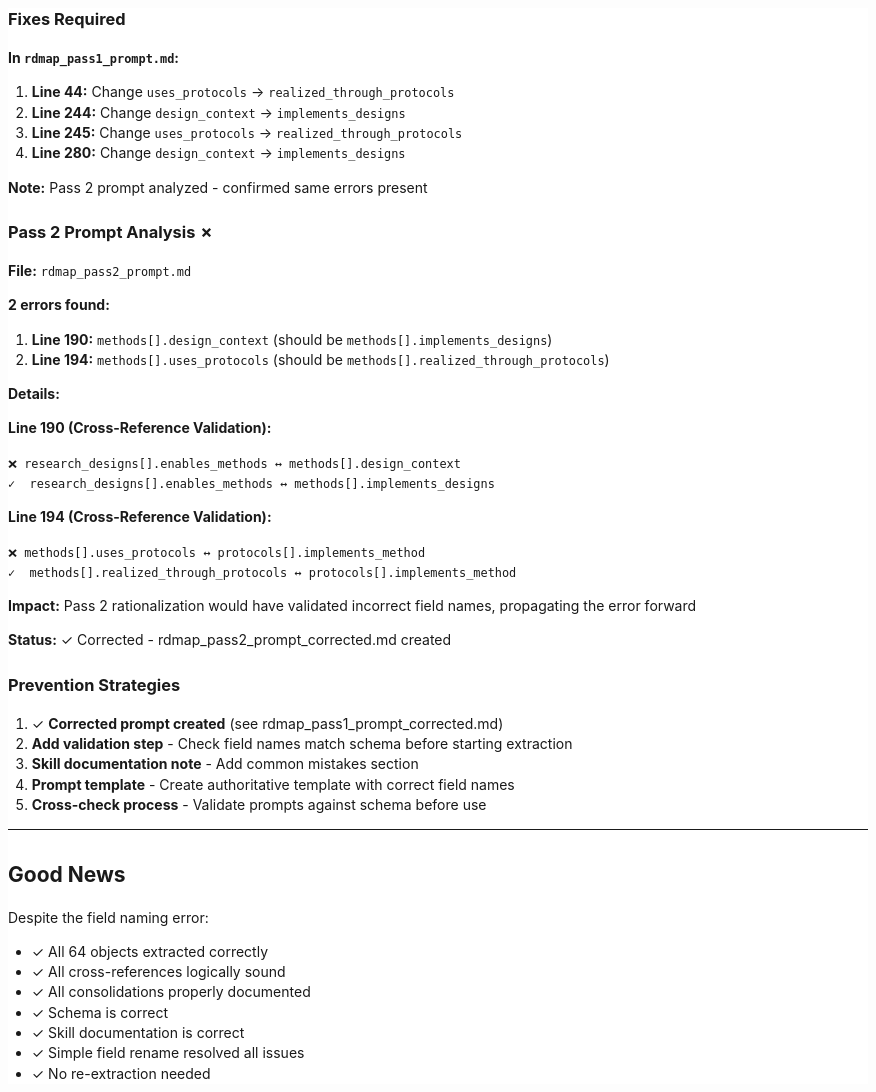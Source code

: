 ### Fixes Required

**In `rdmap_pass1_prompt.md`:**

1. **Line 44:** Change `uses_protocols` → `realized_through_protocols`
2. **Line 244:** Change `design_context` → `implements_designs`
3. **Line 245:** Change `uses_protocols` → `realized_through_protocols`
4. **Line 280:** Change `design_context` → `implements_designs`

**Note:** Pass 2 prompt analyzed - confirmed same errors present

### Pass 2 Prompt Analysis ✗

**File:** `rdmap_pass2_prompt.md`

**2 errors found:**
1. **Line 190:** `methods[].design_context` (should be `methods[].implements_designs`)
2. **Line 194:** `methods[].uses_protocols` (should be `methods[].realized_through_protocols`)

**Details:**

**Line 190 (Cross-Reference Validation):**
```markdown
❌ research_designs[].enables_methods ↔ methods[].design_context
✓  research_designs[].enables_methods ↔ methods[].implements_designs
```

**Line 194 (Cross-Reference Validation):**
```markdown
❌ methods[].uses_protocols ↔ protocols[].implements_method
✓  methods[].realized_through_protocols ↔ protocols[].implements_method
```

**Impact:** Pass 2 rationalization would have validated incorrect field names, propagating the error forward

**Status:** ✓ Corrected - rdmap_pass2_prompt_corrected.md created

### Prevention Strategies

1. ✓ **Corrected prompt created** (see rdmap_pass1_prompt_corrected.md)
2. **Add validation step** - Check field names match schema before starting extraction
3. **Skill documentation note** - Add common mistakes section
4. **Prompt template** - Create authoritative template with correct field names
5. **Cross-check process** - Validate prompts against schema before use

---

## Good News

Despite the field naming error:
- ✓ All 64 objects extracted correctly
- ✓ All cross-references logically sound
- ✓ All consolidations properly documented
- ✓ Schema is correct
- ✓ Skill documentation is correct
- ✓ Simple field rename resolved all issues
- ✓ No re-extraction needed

• [INSTRUCTIONS TO FOLLOW]
The line containing "5. **Cross-check process**" opens the range, and the last line of the entries closes it; copy that range exactly.

• [SOLUTION TO THIS PROBLEM]
5. **Cross-check process** - Validate prompts against schema before use

---

## Good News

Despite the field naming error:
- ✓ All 64 objects extracted correctly
- ✓ All cross-references logically sound
- ✓ All consolidations properly documented
- ✓ Schema is correct
- ✓ Skill documentation is correct
- ✓ Simple field rename resolved all issues
- ✓ No re-extraction needed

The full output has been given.